Many Iowa Democrats are proud about their caucuses giving Barack Obama his first electoral win in 2008, in part because it showed Obama’s cross-racial and trans-partisan appeal (his campaign conspicuously turned out independent and even Republican voters in Iowa). In response to the perennial complaint about the state’s unrepresentative demographics, Iowans often tout their role in Obama’s rise as evidence of their broad-mindedness and lack of racism.
But these understandable claims have become conflated with the less defensible proposition — or “myth” as its critics rightly call it — that Iowa’s white Democrats “allowed” African-Americans in later states like South Carolina to support him. The myth has come back up in connection with dubious suggestions that whoever wins Iowa may suddenly experience a breakthrough with the black voters currently inclined to support Joe Biden. Astead Herndon has the story:
It has become political lore, repeated on cable airwaves and by Democratic campaign consultants, even presidential candidates. In 2008, as the story goes, black voters were uncertain about Barack Obama’s presidential candidacy until he won the Iowa caucuses, after which they rallied around him over the onetime front-runner, Hillary Clinton …

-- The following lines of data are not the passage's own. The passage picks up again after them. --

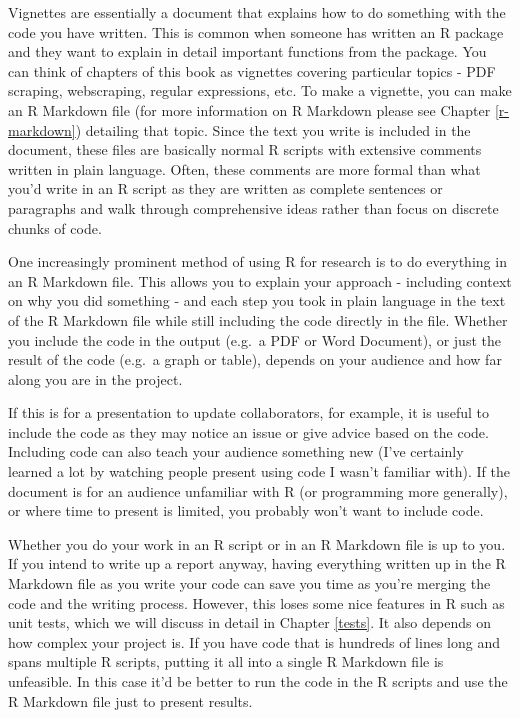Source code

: \documentclass[
  a4paper,
]{krantz}
\begin{document}
Vignettes are essentially a document that explains how to do
something with the code you have written. This is common
when someone has written an R package and they want to
explain in detail important functions from the package. You
can think of chapters of this book as vignettes covering
particular topics - PDF scraping, webscraping, regular
expressions, etc. To make a vignette, you can make an R
Markdown file (for more information on R Markdown please see
Chapter \ref{r-markdown}) detailing that topic. Since the
text you write is included in the document, these files are
basically normal R scripts with extensive comments written
in plain language. Often, these comments are more formal
than what you'd write in an R script as they are written as
complete sentences or paragraphs and walk through
comprehensive ideas rather than focus on discrete chunks of
code.

One increasingly prominent method of using R for research is
to do everything in an R Markdown file. This allows you to
explain your approach - including context on why you did
something - and each step you took in plain language in the
text of the R Markdown file while still including the code
directly in the file. Whether you include the code in the
output (e.g.~a PDF or Word Document), or just the result of
the code (e.g.~a graph or table), depends on your audience
and how far along you are in the project.

If this is for a presentation to update collaborators, for
example, it is useful to include the code as they may notice
an issue or give advice based on the code. Including code
can also teach your audience something new (I've certainly
learned a lot by watching people present using code I wasn't
familiar with). If the document is for an audience
unfamiliar with R (or programming more generally), or where
time to present is limited, you probably won't want to
include code.

Whether you do your work in an R script or in an R Markdown
file is up to you. If you intend to write up a report
anyway, having everything written up in the R Markdown file
as you write your code can save you time as you're merging
the code and the writing process. However, this loses some
nice features in R such as unit tests, which we will discuss
in detail in Chapter \ref{tests}. It also depends on how
complex your project is. If you have code that is hundreds
of lines long and spans multiple R scripts, putting it all
into a single R Markdown file is unfeasible. In this case
it'd be better to run the code in the R scripts and use the
R Markdown file just to present results.
\end{document}
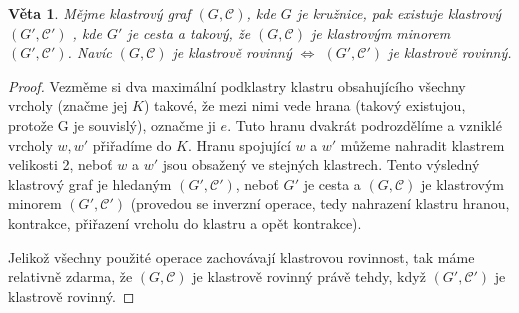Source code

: \documentclass[12pt,a4report]{report}
\newtheorem{theorem}{Věta}[chapter]
\theoremstyle{definition}
\begin{document}
\begin{theorem}
Mějme klastrový graf $(G, \mathcal C)$, kde $G$ je kružnice, pak existuje klastrový $(G', \mathcal C')$ , kde $G'$ je cesta a takový, že $(G, \mathcal C)$ je klastrovým minorem $(G', \mathcal C')$. Navíc $(G, \mathcal C)$ je klastrově rovinný $\iff$ $(G', \mathcal C')$ je klastrově rovinný.
\end{theorem}
\begin{proof}
Vezměme si dva maximální podklastry klastru obsahujícího všechny vrcholy (značme jej $K$) takové, že mezi nimi vede hrana (takový existujou, protože G je souvislý), označme ji $e$. Tuto hranu dvakrát podrozdělíme a vzniklé vrcholy $w, w'$ přiřadíme do $K$. Hranu spojující $w$ a $w'$ můžeme nahradit klastrem velikosti 2, neboť $w$ a $w'$ jsou obsažený ve stejných klastrech. Tento výsledný klastrový graf je hledaným $(G', \mathcal C')$, neboť $G'$ je cesta a $(G, \mathcal C)$ je klastrovým minorem $(G', \mathcal C')$ (provedou se inverzní operace, tedy nahrazení klastru hranou, kontrakce, přiřazení vrcholu do klastru a opět kontrakce).

Jelikož všechny použité operace zachovávají klastrovou rovinnost, tak máme relativně zdarma, že $(G, \mathcal C)$ je klastrově rovinný právě tehdy, když $(G', \mathcal C')$ je klastrově rovinný.
\end{proof}
\end{document}
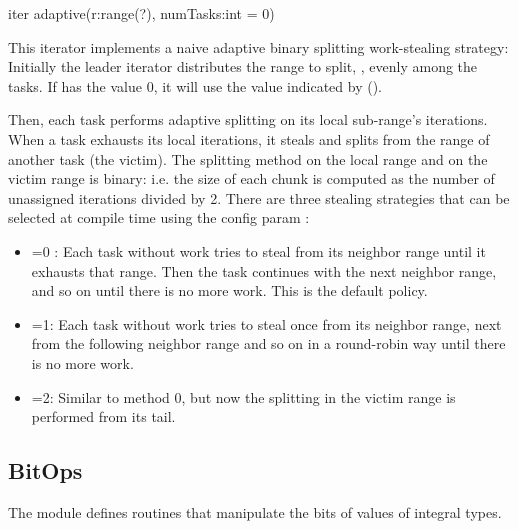 \begin{protohead}
iter adaptive(r:range(?), numTasks:int = 0)
\end{protohead}
\begin{protobody}
  This iterator implements a naive adaptive binary splitting
  work-stealing strategy: Initially the leader iterator distributes
  the range to split, , evenly among the 
  tasks.  If  has the value 0, it will use the value
  indicated by 
  ().

  Then, each task performs adaptive splitting on its local
  sub-range's iterations. When a task exhausts its local iterations,
  it steals and splits from the range of another task (the
  victim). The splitting method on the local range and on the victim
  range is binary: i.e. the size of each chunk is computed as the
  number of unassigned iterations divided by 2. There are three
  stealing strategies that can be selected at compile time using the
  config param :

\begin{itemize}

\item {}=0 : Each task without work tries to steal
  from its neighbor range until it exhausts that range. Then the task
  continues with the next neighbor range, and so on until there is no
  more work.  This is the default policy.

\item {}=1: Each task without work tries to steal
  once from its neighbor range, next from the following neighbor range
  and so on in a round-robin way until there is no more work.

\item {}=2: Similar to method 0, but now the
  splitting in the victim range is performed from its tail.
\end{itemize}

\end{protobody}


\subsection{BitOps}
\label{BitOps}

The module  defines routines that manipulate the bits of
values of integral types.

The persistence of the narrative that Iowa made Mr. Obama has long irritated some of his advisers, who said that this recollection from 2008 had led campaigns astray since then, discounted the agency of black voters and minimized the robust grass-roots strategy that Mr. Obama’s team undertook in the South …
“Black voters aren’t waiting for white people to tell them what to do,” [Obama pollster Cornell] Belcher said. “It’s racist. It’s racial paternalism.”

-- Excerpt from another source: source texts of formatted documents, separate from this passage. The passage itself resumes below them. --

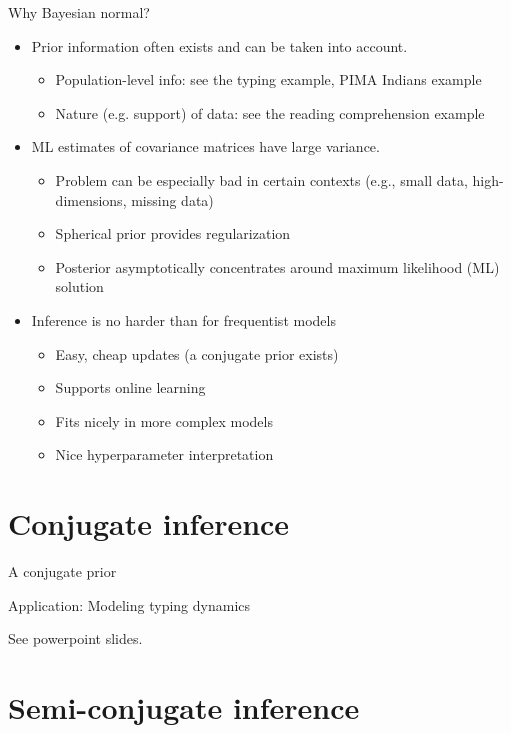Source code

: \documentclass[10pt]{beamer}
\begin{document}
\begin{frame}{Why \alert{Bayesian} normal? }
\begin{itemize}
\item Prior information often exists and can be taken into account.
	\begin{itemize}
	\item Population-level info: see the typing example, PIMA Indians example
	\item Nature (e.g. support) of data: see the reading comprehension example 
	\end{itemize} \pause 	
\item ML estimates of covariance matrices have large variance.
	\begin{itemize}  
	\item Problem can be especially bad in certain contexts (e.g., small data, high-dimensions, missing data)
	\item Spherical prior provides regularization
	\item Posterior asymptotically concentrates around maximum likelihood (ML) solution
	\end{itemize} \pause 
\item Inference is no harder than for frequentist models
	\begin{itemize}
	\item Easy, cheap updates {\scriptsize (a conjugate prior exists)}
	\item Supports online learning 	
	\item Fits nicely in more complex models	
	\item Nice hyperparameter interpretation
	\end{itemize}
\end{itemize}	
\end{frame}

\section{Conjugate inference}

\begin{frame}{A conjugate prior}
\end{frame}

\begin{frame}{Application: Modeling typing dynamics}

See powerpoint slides.	
\end{frame}

\section{Semi-conjugate inference}
\end{document}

I sympathize with Belcher’s complaint. As I noted in a post earlier this year on Kamala Harris’s failure to implement Obama’s 2008 strategy, the future president was already doing well with black voters nationally and in South Carolina before his Iowa win (unlike Kamala Harris at a similar juncture in this cycle):
A late-July 2007 Pew survey of African-American Democrats showed Obama winning 34 percent — trailing Hillary Clinton’s 47 percent in that demographic but still within striking distance. By contrast, a late-July 2019 Quinnipiac poll had Harris at 7 percent among black voters, far behind Biden’s 55 percent …
Obama was running very close to Clinton among black South Carolina Democrats in August 2007 (Clinton was at 44 percent, Obama at 41 percent, according to Insider Advantage). Meanwhile, a late-July 2019 Monmouth poll of black South Carolina Democrats showed Biden leading Harris by 51 percent to 12 percent …

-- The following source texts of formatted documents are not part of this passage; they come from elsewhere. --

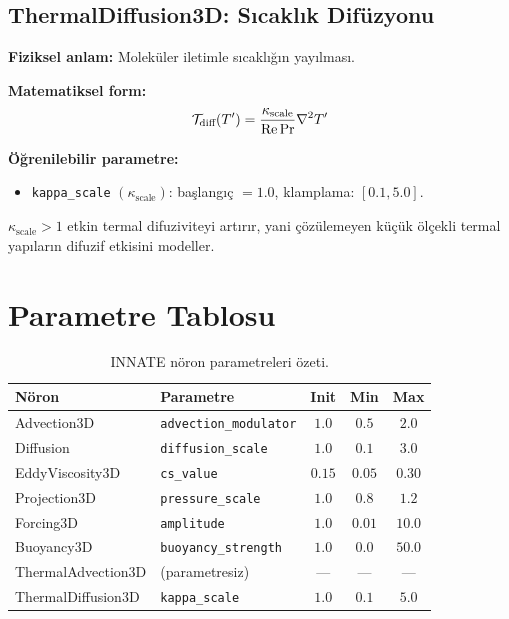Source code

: \subsection{ThermalDiffusion3D: Sıcaklık Difüzyonu}
\label{sec:thermal_diff_noron}

\textbf{Fiziksel anlam:} Moleküler iletimle sıcaklığın yayılması.

\textbf{Matematiksel form:}
\begin{equation}
    \mathcal{T}_{\text{diff}}(T') = \frac{\kappa_{\text{scale}}}{\Rey \, \Pran} \laplacian T'
    \label{eq:thermal_diff_neuron}
\end{equation}

\textbf{Öğrenilebilir parametre:}
\begin{itemize}
    \item \texttt{kappa\_scale} $(\kappa_{\text{scale}})$: başlangıç $= 1.0$, klamplama: $[0.1, 5.0]$.
\end{itemize}
$\kappa_{\text{scale}} > 1$ etkin termal difuziviteyi artırır, yani çözülemeyen küçük ölçekli termal yapıların difuzif etkisini modeller.


\section{Parametre Tablosu}
\label{sec:parametre_tablosu}

\begin{table}[H]
\centering
\caption{INNATE nöron parametreleri özeti.}
\label{tab:neuron_params}
\begin{tabular}{@{}llccc@{}}
\toprule
\textbf{Nöron} & \textbf{Parametre} & \textbf{Init} & \textbf{Min} & \textbf{Max} \\
\midrule
Advection3D        & \texttt{advection\_modulator}  & $1.0$  & $0.5$  & $2.0$ \\
Diffusion          & \texttt{diffusion\_scale}      & $1.0$  & $0.1$  & $3.0$ \\
EddyViscosity3D    & \texttt{cs\_value}             & $0.15$ & $0.05$ & $0.30$ \\
Projection3D       & \texttt{pressure\_scale}       & $1.0$  & $0.8$  & $1.2$ \\
Forcing3D          & \texttt{amplitude}             & $1.0$  & $0.01$ & $10.0$ \\
Buoyancy3D         & \texttt{buoyancy\_strength}    & $1.0$  & $0.0$  & $50.0$ \\
ThermalAdvection3D & (parametresiz)                 & ---    & ---    & --- \\
ThermalDiffusion3D & \texttt{kappa\_scale}          & $1.0$  & $0.1$  & $5.0$ \\
\bottomrule
\end{tabular}
\end{table}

Obama had built a solid 54-21 lead over Clinton among South Carolina’s African-Americans by December 2007, before Iowa. Afterward, he did surge to his eventual 78-19 landslide among black voters in the Palmetto State, but he built that win over an extended period of time.
Now is it a myth — much less a racist myth — to say that his performance in Iowa gave Obama a significant boost among African-Americans in later states? No, because then, as now, black and white voters alike care about electability, and nothing raises confidence in electability like winning, particularly if you are a freshman senator hoping to become the first African-American president of the United States.
If a 2020 Iowa winner gets a bounce in South Carolina — or New Hampshire, or Nevada, or anywhere else — it won’t be because voters elsewhere are looking to Iowans and yearning for enlightenment. It will be because prevailing in the first actual real-live test of the cycle is a good sign for a candidate hoping to go the distance and take on Donald Trump.